First time writer-director Georgia Oakley (born on July 31, 1988) explores the inner conflict of Jean (Rosie McEwen), a young PE (Physical Education) teacher in Tyneside, Northern England, who hides her homosexuality when in her school environment and with her family, while hanging out at night in a different neighborhood with her butch girlfriend Viv (Kerrie Hayes) and their group of lesbian activists. “Baby Jean” faces a moral dilemma after denying her support to one of her students, 15-year-old Lois (Lucy Halliday), falsely accused of sexually attacking a team-mate, for fear of losing her job.

 

In an interview for the production notes, Oakley explained: “My motivation for telling Jean’s story stems from a personal understanding of internalized homophobia, as well as a desire to give voice to those forgotten teachers who battled stigma and defamation under Section 28.”

The historical context of this story is the institution of Section 28, in May 1988, by the Conservative government of Margaret Thatcher, a legislative designation which prohibited the promotion and the teaching of homosexuality by local authorities. This created conflicts for school officials who wanted to protect gay students from discrimination. British gay rights movements, the most well-known being Stonewall, founded in 1989, were formed to organize protests demanding the cancelation of this law, which was finally repealed by Scottish Parliament in June 2000, but not until 2003 in England and Wales.

The director is well aware of the contemporary relevance of this period of queer history: “The legacy of Section 28 is alive and well. It’s one example of horrific institutionalized homophobia that LGBTQ+ communities have to deal with on a day-to-day basis.”
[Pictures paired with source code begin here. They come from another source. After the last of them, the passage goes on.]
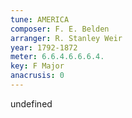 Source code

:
 ```yaml
---
tune: AMERICA
composer: F. E. Belden
arranger: R. Stanley Weir
year: 1792-1872
meter: 6.6.4.6.6.6.4.
key: F Major
anacrusis: 0
---
```

undefined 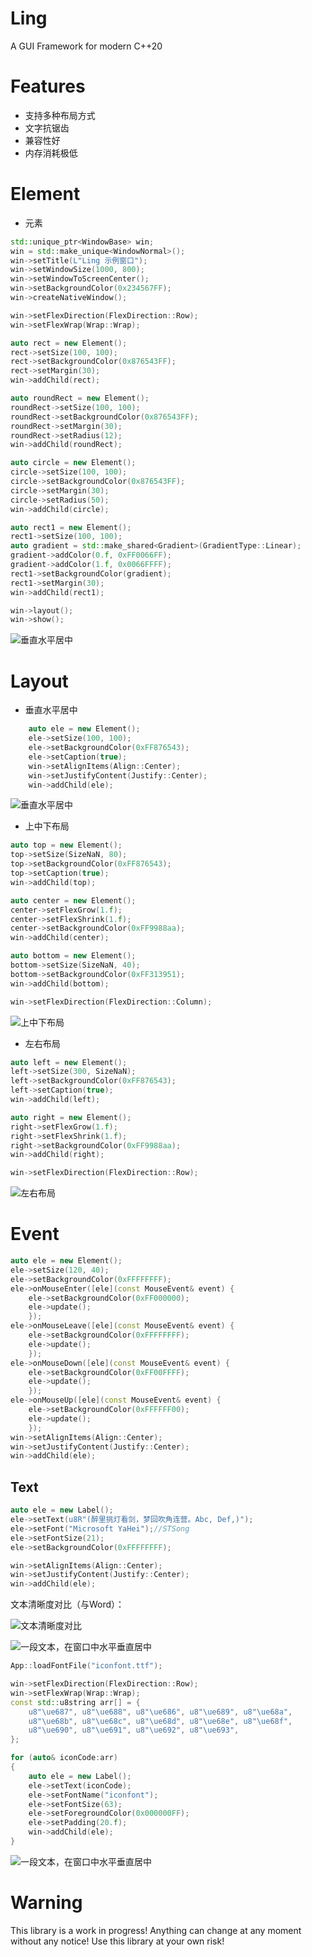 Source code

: # Ling
A GUI Framework for modern C++20

# Features

- 支持多种布局方式
- 文字抗锯齿
- 兼容性好
- 内存消耗极低

# Element

- 元素
```c++
std::unique_ptr<WindowBase> win;
win = std::make_unique<WindowNormal>();
win->setTitle(L"Ling 示例窗口");
win->setWindowSize(1000, 800);
win->setWindowToScreenCenter();
win->setBackgroundColor(0x234567FF);
win->createNativeWindow();

win->setFlexDirection(FlexDirection::Row);
win->setFlexWrap(Wrap::Wrap);

auto rect = new Element();
rect->setSize(100, 100);
rect->setBackgroundColor(0x876543FF);
rect->setMargin(30);
win->addChild(rect);

auto roundRect = new Element();
roundRect->setSize(100, 100);
roundRect->setBackgroundColor(0x876543FF);
roundRect->setMargin(30);
roundRect->setRadius(12);
win->addChild(roundRect);

auto circle = new Element();
circle->setSize(100, 100);
circle->setBackgroundColor(0x876543FF);
circle->setMargin(30);
circle->setRadius(50);
win->addChild(circle);

auto rect1 = new Element();
rect1->setSize(100, 100);
auto gradient = std::make_shared<Gradient>(GradientType::Linear);
gradient->addColor(0.f, 0xFF0066FF);
gradient->addColor(1.f, 0x0066FFFF);
rect1->setBackgroundColor(gradient);
rect1->setMargin(30);
win->addChild(rect1);

win->layout();
win->show();
```
![](Doc/Element.png "垂直水平居中")

# Layout

- 垂直水平居中

```c++
    auto ele = new Element();
    ele->setSize(100, 100);
    ele->setBackgroundColor(0xFF876543);
    ele->setCaption(true);
    win->setAlignItems(Align::Center);
    win->setJustifyContent(Justify::Center);
    win->addChild(ele);
```
![](Doc/HVCenter.gif "垂直水平居中")

- 上中下布局
```c++
auto top = new Element();
top->setSize(SizeNaN, 80);
top->setBackgroundColor(0xFF876543);
top->setCaption(true);
win->addChild(top);

auto center = new Element();
center->setFlexGrow(1.f);
center->setFlexShrink(1.f);
center->setBackgroundColor(0xFF9988aa);
win->addChild(center);

auto bottom = new Element();
bottom->setSize(SizeNaN, 40);
bottom->setBackgroundColor(0xFF313951);
win->addChild(bottom);

win->setFlexDirection(FlexDirection::Column);
```
![](Doc/TopCenterBottom.png "上中下布局")

- 左右布局
```c++
auto left = new Element();
left->setSize(300, SizeNaN);
left->setBackgroundColor(0xFF876543);
left->setCaption(true);
win->addChild(left);

auto right = new Element();
right->setFlexGrow(1.f);
right->setFlexShrink(1.f);
right->setBackgroundColor(0xFF9988aa);
win->addChild(right);

win->setFlexDirection(FlexDirection::Row);
```
![](Doc/LeftRight.png "左右布局")

# Event

```c++
auto ele = new Element();
ele->setSize(120, 40);
ele->setBackgroundColor(0xFFFFFFFF);
ele->onMouseEnter([ele](const MouseEvent& event) {
    ele->setBackgroundColor(0xFF000000);
    ele->update();
    });
ele->onMouseLeave([ele](const MouseEvent& event) {
    ele->setBackgroundColor(0xFFFFFFFF);
    ele->update();
    });
ele->onMouseDown([ele](const MouseEvent& event) {
    ele->setBackgroundColor(0xFF00FFFF);
    ele->update();
    });
ele->onMouseUp([ele](const MouseEvent& event) {
    ele->setBackgroundColor(0xFFFFFF00);
    ele->update();
    });
win->setAlignItems(Align::Center);
win->setJustifyContent(Justify::Center);
win->addChild(ele);
```

## Text

```c++
auto ele = new Label();
ele->setText(u8R"(醉里挑灯看剑，梦回吹角连营。Abc, Def,)");
ele->setFont("Microsoft YaHei");//STSong
ele->setFontSize(21);
ele->setBackgroundColor(0xFFFFFFFF);

win->setAlignItems(Align::Center);
win->setJustifyContent(Justify::Center);
win->addChild(ele);
```

文本清晰度对比（与Word）：

![](Doc/TextClear.png "文本清晰度对比")

![](Doc/CenterText.png "一段文本，在窗口中水平垂直居中")



```c++
App::loadFontFile("iconfont.ttf");

win->setFlexDirection(FlexDirection::Row);
win->setFlexWrap(Wrap::Wrap);
const std::u8string arr[] = { 
    u8"\ue687", u8"\ue688", u8"\ue686", u8"\ue689", u8"\ue68a", 
    u8"\ue68b", u8"\ue68c", u8"\ue68d", u8"\ue68e", u8"\ue68f", 
    u8"\ue690", u8"\ue691", u8"\ue692", u8"\ue693",
};

for (auto& iconCode:arr)
{
    auto ele = new Label();
    ele->setText(iconCode);
    ele->setFontName("iconfont");
    ele->setFontSize(63);
    ele->setForegroundColor(0x000000FF);
    ele->setPadding(20.f);
    win->addChild(ele);
}
```
![](Doc/icon.png "一段文本，在窗口中水平垂直居中")

# Warning

This library is a work in progress! Anything can change at any moment without any notice! Use this library at your own risk!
Rosie McEwen, who was born in 1995, said in an interview for the production notes: “I was at school while Section 28 was in place, it wasn’t abolished in England until 2003, but I had no idea that these men and women were living these traumatic lives, continuously looking over their shoulders and never feeling like they could be themselves. Of course Jean was hiding who she was, trying to be someone different. Her relationship with Viv was one piece of pure happiness in her life, and sacred for her. What comes between them it’s not their fault. The society that they have been born into gets in the way and that forces them to fight.” She added: “It’s still really hard today, for a teenager and an adult, to come out and face continuous discrimination. In schools there’s teasing and bullying, it’s a tense environment to be in.” McEwen elaborated in Time Out magazine: “The ‘Don’t Say Gay’ bill in Florida is basically identical to Article 28. That’s making it illegal for kids to discuss sexual orientation in primary schools on the other side of the world. It’s exactly the same thing, so it’s still very prevalent.”

 

To contextualize this British film as it pertains to what has been happening in this country, we note that, according to data from the ACLU (American Civil Liberties Union data), as of this April, 417 bills targeting LGBTQ rights have been introduced in state legislatures across the United States in 2023, from banning access to gender-affirming care for transgender youth to regulating curriculum in public school. That number has more than doubled since 2022. And 60 out of 283 education-related bills are about “forced outings,” which would require teachers to alert parents when a student begins going by a different name or pronoun.